Data provided.
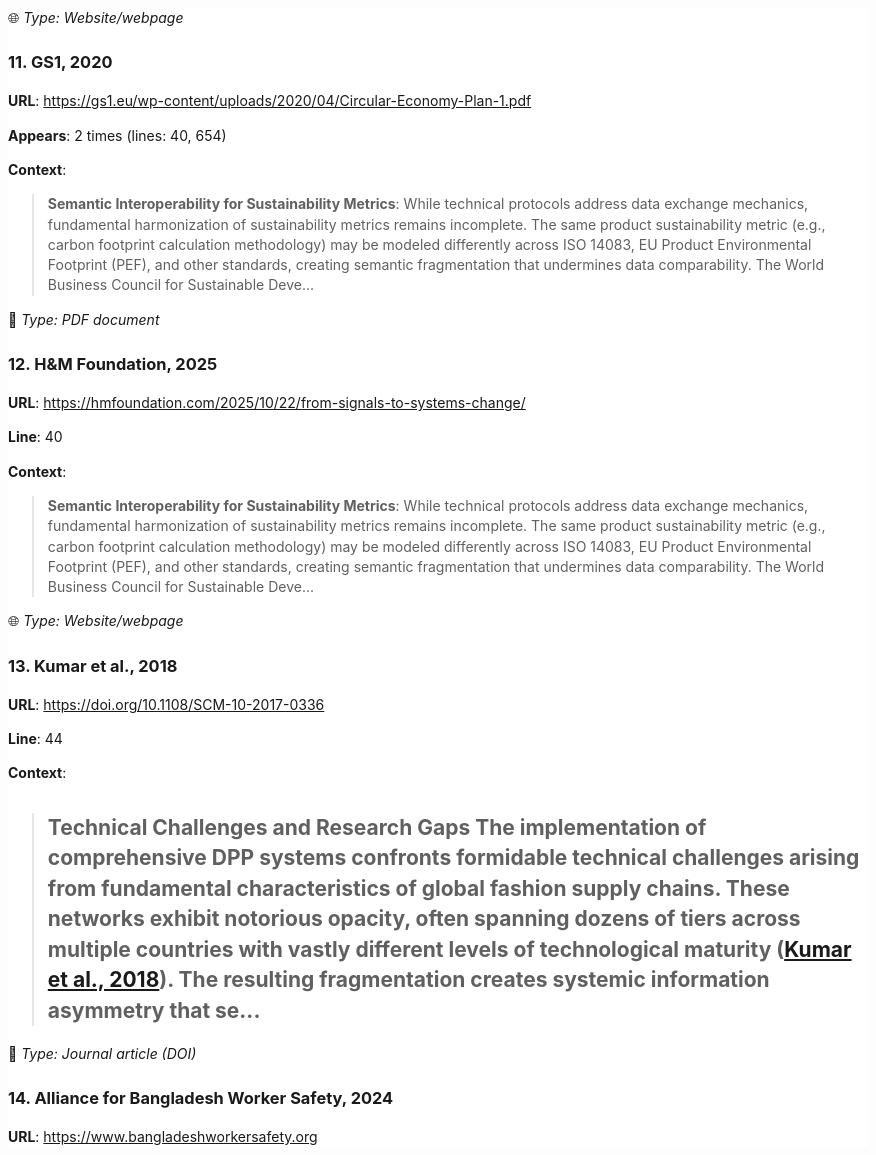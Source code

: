 🌐 *Type: Website/webpage*


### 11. GS1, 2020

**URL**: <https://gs1.eu/wp-content/uploads/2020/04/Circular-Economy-Plan-1.pdf>

**Appears**: 2 times (lines: 40, 654)

**Context**:
> **Semantic Interoperability for Sustainability Metrics**: While technical protocols address data exchange mechanics, fundamental harmonization of sustainability metrics remains incomplete. The same product sustainability metric (e.g., carbon footprint calculation methodology) may be modeled differently across ISO 14083, EU Product Environmental Footprint (PEF), and other standards, creating semantic fragmentation that undermines data comparability. The World Business Council for Sustainable Deve...

📕 *Type: PDF document*


### 12. H&M Foundation, 2025

**URL**: <https://hmfoundation.com/2025/10/22/from-signals-to-systems-change/>

**Line**: 40

**Context**:
> **Semantic Interoperability for Sustainability Metrics**: While technical protocols address data exchange mechanics, fundamental harmonization of sustainability metrics remains incomplete. The same product sustainability metric (e.g., carbon footprint calculation methodology) may be modeled differently across ISO 14083, EU Product Environmental Footprint (PEF), and other standards, creating semantic fragmentation that undermines data comparability. The World Business Council for Sustainable Deve...

🌐 *Type: Website/webpage*


### 13. Kumar et al., 2018

**URL**: <https://doi.org/10.1108/SCM-10-2017-0336>

**Line**: 44

**Context**:
> ## Technical Challenges and Research Gaps The implementation of comprehensive DPP systems confronts formidable technical challenges arising from fundamental characteristics of global fashion supply chains. These networks exhibit notorious opacity, often spanning dozens of tiers across multiple countries with vastly different levels of technological maturity ([Kumar et al., 2018](https://doi.org/10.1108/SCM-10-2017-0336)). The resulting fragmentation creates systemic information asymmetry that se...

📄 *Type: Journal article (DOI)*


### 14. Alliance for Bangladesh Worker Safety, 2024

**URL**: <https://www.bangladeshworkersafety.org>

Assignment. Type the listing out again word for word, passing over each picture.

Output of the exercise.
Source code

: 🌐 *Type: Website/webpage*


### 11. GS1, 2020

**URL**: <https://gs1.eu/wp-content/uploads/2020/04/Circular-Economy-Plan-1.pdf>

**Appears**: 2 times (lines: 40, 654)

**Context**:
> **Semantic Interoperability for Sustainability Metrics**: While technical protocols address data exchange mechanics, fundamental harmonization of sustainability metrics remains incomplete. The same product sustainability metric (e.g., carbon footprint calculation methodology) may be modeled differently across ISO 14083, EU Product Environmental Footprint (PEF), and other standards, creating semantic fragmentation that undermines data comparability. The World Business Council for Sustainable Deve...

📕 *Type: PDF document*


### 12. H&M Foundation, 2025

**URL**: <https://hmfoundation.com/2025/10/22/from-signals-to-systems-change/>

**Line**: 40

**Context**:
> **Semantic Interoperability for Sustainability Metrics**: While technical protocols address data exchange mechanics, fundamental harmonization of sustainability metrics remains incomplete. The same product sustainability metric (e.g., carbon footprint calculation methodology) may be modeled differently across ISO 14083, EU Product Environmental Footprint (PEF), and other standards, creating semantic fragmentation that undermines data comparability. The World Business Council for Sustainable Deve...

🌐 *Type: Website/webpage*


### 13. Kumar et al., 2018

**URL**: <https://doi.org/10.1108/SCM-10-2017-0336>

**Line**: 44

**Context**:
> ## Technical Challenges and Research Gaps The implementation of comprehensive DPP systems confronts formidable technical challenges arising from fundamental characteristics of global fashion supply chains. These networks exhibit notorious opacity, often spanning dozens of tiers across multiple countries with vastly different levels of technological maturity ([Kumar et al., 2018](https://doi.org/10.1108/SCM-10-2017-0336)). The resulting fragmentation creates systemic information asymmetry that se...

📄 *Type: Journal article (DOI)*


### 14. Alliance for Bangladesh Worker Safety, 2024

**URL**: <https://www.bangladeshworkersafety.org>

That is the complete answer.